> [Assigned task] Write out the full listing exactly as given, minus the images.

> [Available records]
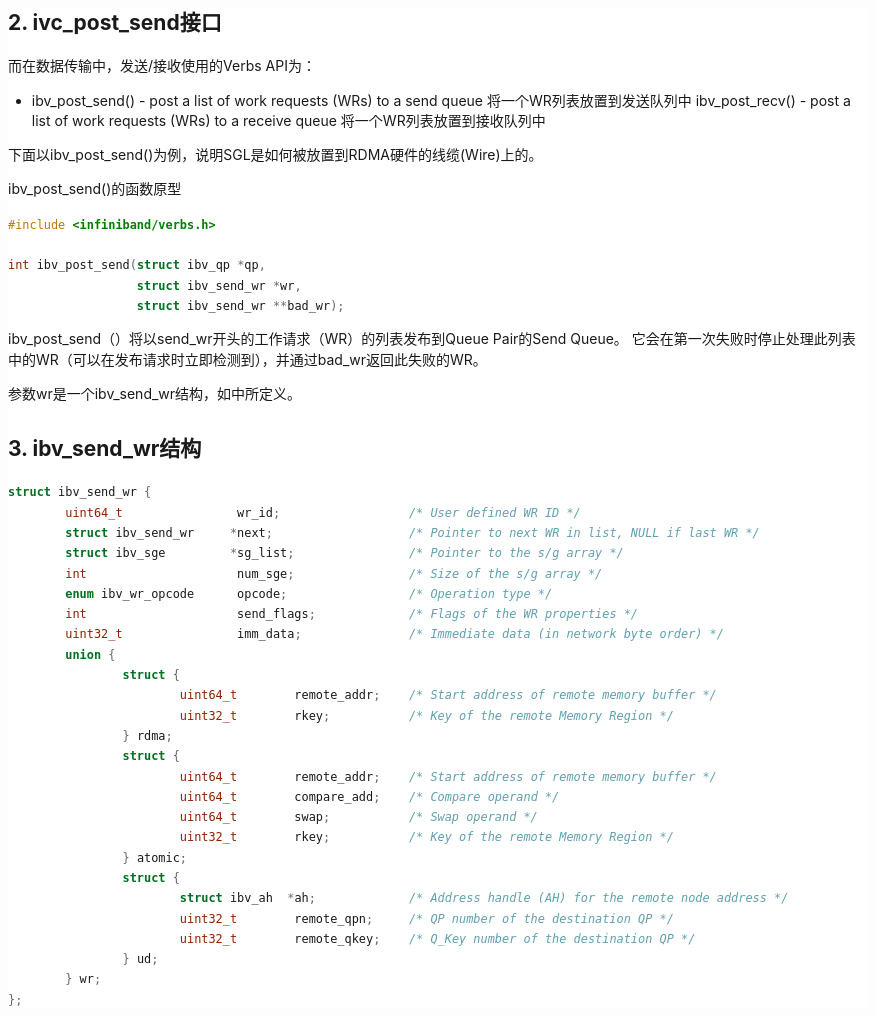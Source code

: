 ## 2. ivc_post_send接口

而在数据传输中，发送/接收使用的Verbs API为：

- ibv_post_send() - post a list of work requests (WRs) to a send queue 将一个WR列表放置到发送队列中 ibv_post_recv() - post a list of work requests (WRs) to a receive queue 将一个WR列表放置到接收队列中

下面以ibv_post_send()为例，说明SGL是如何被放置到RDMA硬件的线缆(Wire)上的。

ibv_post_send()的函数原型

```cpp
#include <infiniband/verbs.h>

int ibv_post_send(struct ibv_qp *qp, 
                  struct ibv_send_wr *wr,
                  struct ibv_send_wr **bad_wr);
```

ibv_post_send（）将以send_wr开头的工作请求（WR）的列表发布到Queue Pair的Send Queue。 它会在第一次失败时停止处理此列表中的WR（可以在发布请求时立即检测到），并通过bad_wr返回此失败的WR。

参数wr是一个ibv_send_wr结构，如中所定义。

## 3. ibv_send_wr结构

```cpp
struct ibv_send_wr {
        uint64_t                wr_id;                  /* User defined WR ID */
        struct ibv_send_wr     *next;                   /* Pointer to next WR in list, NULL if last WR */
        struct ibv_sge         *sg_list;                /* Pointer to the s/g array */
        int                     num_sge;                /* Size of the s/g array */
        enum ibv_wr_opcode      opcode;                 /* Operation type */
        int                     send_flags;             /* Flags of the WR properties */
        uint32_t                imm_data;               /* Immediate data (in network byte order) */
        union {
                struct {
                        uint64_t        remote_addr;    /* Start address of remote memory buffer */
                        uint32_t        rkey;           /* Key of the remote Memory Region */
                } rdma;
                struct {
                        uint64_t        remote_addr;    /* Start address of remote memory buffer */
                        uint64_t        compare_add;    /* Compare operand */
                        uint64_t        swap;           /* Swap operand */
                        uint32_t        rkey;           /* Key of the remote Memory Region */
                } atomic;
                struct {
                        struct ibv_ah  *ah;             /* Address handle (AH) for the remote node address */
                        uint32_t        remote_qpn;     /* QP number of the destination QP */
                        uint32_t        remote_qkey;    /* Q_Key number of the destination QP */
                } ud;
        } wr;
};
```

> [Answer box]
Source code

: ## 2. ivc_post_send接口

而在数据传输中，发送/接收使用的Verbs API为：

- ibv_post_send() - post a list of work requests (WRs) to a send queue 将一个WR列表放置到发送队列中 ibv_post_recv() - post a list of work requests (WRs) to a receive queue 将一个WR列表放置到接收队列中

下面以ibv_post_send()为例，说明SGL是如何被放置到RDMA硬件的线缆(Wire)上的。

ibv_post_send()的函数原型

```cpp
#include <infiniband/verbs.h>

int ibv_post_send(struct ibv_qp *qp, 
                  struct ibv_send_wr *wr,
                  struct ibv_send_wr **bad_wr);
```

ibv_post_send（）将以send_wr开头的工作请求（WR）的列表发布到Queue Pair的Send Queue。 它会在第一次失败时停止处理此列表中的WR（可以在发布请求时立即检测到），并通过bad_wr返回此失败的WR。

参数wr是一个ibv_send_wr结构，如中所定义。

## 3. ibv_send_wr结构

```cpp
struct ibv_send_wr {
        uint64_t                wr_id;                  /* User defined WR ID */
        struct ibv_send_wr     *next;                   /* Pointer to next WR in list, NULL if last WR */
        struct ibv_sge         *sg_list;                /* Pointer to the s/g array */
        int                     num_sge;                /* Size of the s/g array */
        enum ibv_wr_opcode      opcode;                 /* Operation type */
        int                     send_flags;             /* Flags of the WR properties */
        uint32_t                imm_data;               /* Immediate data (in network byte order) */
        union {
                struct {
                        uint64_t        remote_addr;    /* Start address of remote memory buffer */
                        uint32_t        rkey;           /* Key of the remote Memory Region */
                } rdma;
                struct {
                        uint64_t        remote_addr;    /* Start address of remote memory buffer */
                        uint64_t        compare_add;    /* Compare operand */
                        uint64_t        swap;           /* Swap operand */
                        uint32_t        rkey;           /* Key of the remote Memory Region */
                } atomic;
                struct {
                        struct ibv_ah  *ah;             /* Address handle (AH) for the remote node address */
                        uint32_t        remote_qpn;     /* QP number of the destination QP */
                        uint32_t        remote_qkey;    /* Q_Key number of the destination QP */
                } ud;
        } wr;
};
```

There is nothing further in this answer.